[Dataset entries]

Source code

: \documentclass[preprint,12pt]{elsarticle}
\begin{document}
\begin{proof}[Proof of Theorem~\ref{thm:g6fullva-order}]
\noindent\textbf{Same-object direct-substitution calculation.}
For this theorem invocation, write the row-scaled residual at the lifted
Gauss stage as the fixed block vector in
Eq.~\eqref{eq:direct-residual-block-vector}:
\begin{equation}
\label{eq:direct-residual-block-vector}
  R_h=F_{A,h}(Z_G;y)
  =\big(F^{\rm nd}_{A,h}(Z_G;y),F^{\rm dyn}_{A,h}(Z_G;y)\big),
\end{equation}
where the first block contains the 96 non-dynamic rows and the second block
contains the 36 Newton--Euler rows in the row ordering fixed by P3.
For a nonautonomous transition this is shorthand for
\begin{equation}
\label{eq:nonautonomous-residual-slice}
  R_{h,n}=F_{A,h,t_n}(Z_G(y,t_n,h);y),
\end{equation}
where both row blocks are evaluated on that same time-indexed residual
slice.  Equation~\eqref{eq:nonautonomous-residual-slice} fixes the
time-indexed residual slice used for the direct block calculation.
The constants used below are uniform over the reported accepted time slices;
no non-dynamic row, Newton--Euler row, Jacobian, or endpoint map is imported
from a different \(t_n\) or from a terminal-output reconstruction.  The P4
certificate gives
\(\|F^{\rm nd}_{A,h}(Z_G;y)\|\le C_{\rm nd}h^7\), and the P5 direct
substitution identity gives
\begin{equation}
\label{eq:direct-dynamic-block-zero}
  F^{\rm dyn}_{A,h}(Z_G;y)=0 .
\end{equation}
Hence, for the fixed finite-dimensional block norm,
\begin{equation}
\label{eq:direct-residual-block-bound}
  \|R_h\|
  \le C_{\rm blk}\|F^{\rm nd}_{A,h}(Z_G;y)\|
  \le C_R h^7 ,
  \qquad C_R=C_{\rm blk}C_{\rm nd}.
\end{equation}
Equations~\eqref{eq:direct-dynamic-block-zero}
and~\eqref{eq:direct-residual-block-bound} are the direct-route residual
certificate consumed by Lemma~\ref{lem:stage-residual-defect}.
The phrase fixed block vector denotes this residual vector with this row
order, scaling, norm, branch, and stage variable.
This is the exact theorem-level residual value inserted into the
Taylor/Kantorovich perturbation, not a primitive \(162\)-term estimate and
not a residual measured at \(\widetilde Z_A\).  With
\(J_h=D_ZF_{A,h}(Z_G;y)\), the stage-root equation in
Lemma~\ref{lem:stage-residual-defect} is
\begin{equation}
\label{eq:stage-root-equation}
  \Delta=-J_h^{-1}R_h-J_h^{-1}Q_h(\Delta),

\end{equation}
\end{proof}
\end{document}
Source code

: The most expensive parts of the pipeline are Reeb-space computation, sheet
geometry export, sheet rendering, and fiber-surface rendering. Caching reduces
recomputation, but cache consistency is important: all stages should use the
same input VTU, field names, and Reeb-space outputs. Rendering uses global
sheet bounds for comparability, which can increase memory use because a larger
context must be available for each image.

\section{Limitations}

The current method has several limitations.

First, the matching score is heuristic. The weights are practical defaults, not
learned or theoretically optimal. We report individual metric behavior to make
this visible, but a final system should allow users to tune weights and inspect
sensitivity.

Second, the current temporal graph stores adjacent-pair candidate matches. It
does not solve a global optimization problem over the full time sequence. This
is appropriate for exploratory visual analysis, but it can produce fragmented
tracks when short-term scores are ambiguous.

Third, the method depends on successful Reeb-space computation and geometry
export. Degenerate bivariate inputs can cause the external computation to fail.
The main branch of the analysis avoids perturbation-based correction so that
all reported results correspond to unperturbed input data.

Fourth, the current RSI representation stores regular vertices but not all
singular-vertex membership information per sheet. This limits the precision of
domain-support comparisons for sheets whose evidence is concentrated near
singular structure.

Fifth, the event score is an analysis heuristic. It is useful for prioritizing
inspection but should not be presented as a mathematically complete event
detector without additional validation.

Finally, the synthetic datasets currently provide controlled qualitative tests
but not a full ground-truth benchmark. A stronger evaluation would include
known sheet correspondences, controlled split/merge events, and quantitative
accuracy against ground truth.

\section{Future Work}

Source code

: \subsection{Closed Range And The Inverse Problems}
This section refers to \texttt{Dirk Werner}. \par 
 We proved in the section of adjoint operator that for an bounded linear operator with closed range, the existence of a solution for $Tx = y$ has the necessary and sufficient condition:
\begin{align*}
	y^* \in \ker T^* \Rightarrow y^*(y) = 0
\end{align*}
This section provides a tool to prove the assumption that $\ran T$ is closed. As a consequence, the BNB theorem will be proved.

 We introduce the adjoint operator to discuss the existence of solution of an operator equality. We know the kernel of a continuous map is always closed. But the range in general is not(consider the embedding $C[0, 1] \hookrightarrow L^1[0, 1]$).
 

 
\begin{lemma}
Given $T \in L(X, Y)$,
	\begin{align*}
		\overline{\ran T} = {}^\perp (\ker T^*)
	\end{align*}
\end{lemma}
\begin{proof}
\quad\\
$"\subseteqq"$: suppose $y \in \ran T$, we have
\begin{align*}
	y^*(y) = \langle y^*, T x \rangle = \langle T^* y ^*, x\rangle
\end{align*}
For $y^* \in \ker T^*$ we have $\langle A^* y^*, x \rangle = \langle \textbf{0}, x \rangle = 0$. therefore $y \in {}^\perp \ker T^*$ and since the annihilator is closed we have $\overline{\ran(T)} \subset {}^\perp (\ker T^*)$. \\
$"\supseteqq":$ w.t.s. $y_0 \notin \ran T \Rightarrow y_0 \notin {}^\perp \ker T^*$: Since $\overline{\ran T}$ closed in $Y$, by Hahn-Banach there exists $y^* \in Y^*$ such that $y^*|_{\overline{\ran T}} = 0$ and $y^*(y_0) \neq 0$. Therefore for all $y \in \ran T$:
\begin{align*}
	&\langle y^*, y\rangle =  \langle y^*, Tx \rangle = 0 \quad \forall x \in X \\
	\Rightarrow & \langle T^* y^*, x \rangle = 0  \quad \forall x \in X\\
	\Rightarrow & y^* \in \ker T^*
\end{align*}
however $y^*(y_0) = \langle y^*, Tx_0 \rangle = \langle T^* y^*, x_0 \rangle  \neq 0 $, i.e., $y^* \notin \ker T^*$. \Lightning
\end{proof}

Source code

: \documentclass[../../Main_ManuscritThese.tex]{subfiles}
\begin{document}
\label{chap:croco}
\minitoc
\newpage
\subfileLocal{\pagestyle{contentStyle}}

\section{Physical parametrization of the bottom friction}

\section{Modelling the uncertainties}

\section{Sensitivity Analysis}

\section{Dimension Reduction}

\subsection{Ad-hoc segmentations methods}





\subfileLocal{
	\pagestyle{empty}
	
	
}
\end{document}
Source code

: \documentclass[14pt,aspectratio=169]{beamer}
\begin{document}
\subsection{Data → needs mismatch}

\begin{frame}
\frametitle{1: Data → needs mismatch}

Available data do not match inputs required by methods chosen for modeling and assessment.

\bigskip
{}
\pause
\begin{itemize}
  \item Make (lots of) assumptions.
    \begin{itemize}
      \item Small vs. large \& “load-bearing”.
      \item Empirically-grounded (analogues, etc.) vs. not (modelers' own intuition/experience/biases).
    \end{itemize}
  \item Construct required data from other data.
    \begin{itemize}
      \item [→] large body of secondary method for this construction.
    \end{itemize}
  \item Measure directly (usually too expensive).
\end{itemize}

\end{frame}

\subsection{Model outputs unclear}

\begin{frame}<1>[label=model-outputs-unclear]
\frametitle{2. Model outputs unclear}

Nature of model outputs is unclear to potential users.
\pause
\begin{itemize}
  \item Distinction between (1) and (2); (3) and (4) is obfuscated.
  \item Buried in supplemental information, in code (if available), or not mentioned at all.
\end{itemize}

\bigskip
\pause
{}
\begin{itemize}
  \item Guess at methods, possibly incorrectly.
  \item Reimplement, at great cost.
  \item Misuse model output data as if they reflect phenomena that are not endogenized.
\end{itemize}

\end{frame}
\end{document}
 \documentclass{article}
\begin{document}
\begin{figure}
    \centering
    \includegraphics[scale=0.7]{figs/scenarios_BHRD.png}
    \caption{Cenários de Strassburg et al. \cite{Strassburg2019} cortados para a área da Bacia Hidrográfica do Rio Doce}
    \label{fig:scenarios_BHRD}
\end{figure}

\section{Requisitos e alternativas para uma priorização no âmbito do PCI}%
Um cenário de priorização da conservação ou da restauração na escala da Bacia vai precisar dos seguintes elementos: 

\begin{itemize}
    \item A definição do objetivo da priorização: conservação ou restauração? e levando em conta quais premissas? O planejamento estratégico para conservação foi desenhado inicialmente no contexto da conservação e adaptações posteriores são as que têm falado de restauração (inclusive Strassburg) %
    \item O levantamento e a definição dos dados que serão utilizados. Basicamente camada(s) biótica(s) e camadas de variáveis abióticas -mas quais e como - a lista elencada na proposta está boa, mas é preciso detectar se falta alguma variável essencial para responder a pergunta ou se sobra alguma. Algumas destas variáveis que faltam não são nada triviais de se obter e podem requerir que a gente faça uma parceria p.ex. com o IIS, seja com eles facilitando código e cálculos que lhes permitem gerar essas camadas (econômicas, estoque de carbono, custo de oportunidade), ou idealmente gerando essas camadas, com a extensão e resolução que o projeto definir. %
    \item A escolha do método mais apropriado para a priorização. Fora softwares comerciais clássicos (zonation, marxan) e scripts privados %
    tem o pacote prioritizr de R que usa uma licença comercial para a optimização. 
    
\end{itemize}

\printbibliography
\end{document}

# WORK ITEM:
Find the word "existence" in the data and copy out each line where it turns up.

# SOLUTION FOR THIS EXERCISE:
 We proved in the section of adjoint operator that for an bounded linear operator with closed range, the existence of a solution for $Tx = y$ has the necessary and sufficient condition:
 We introduce the adjoint operator to discuss the existence of solution of an operator equality. We know the kernel of a continuous map is always closed. But the range in general is not(consider the embedding $C[0, 1] \hookrightarrow L^1[0, 1]$).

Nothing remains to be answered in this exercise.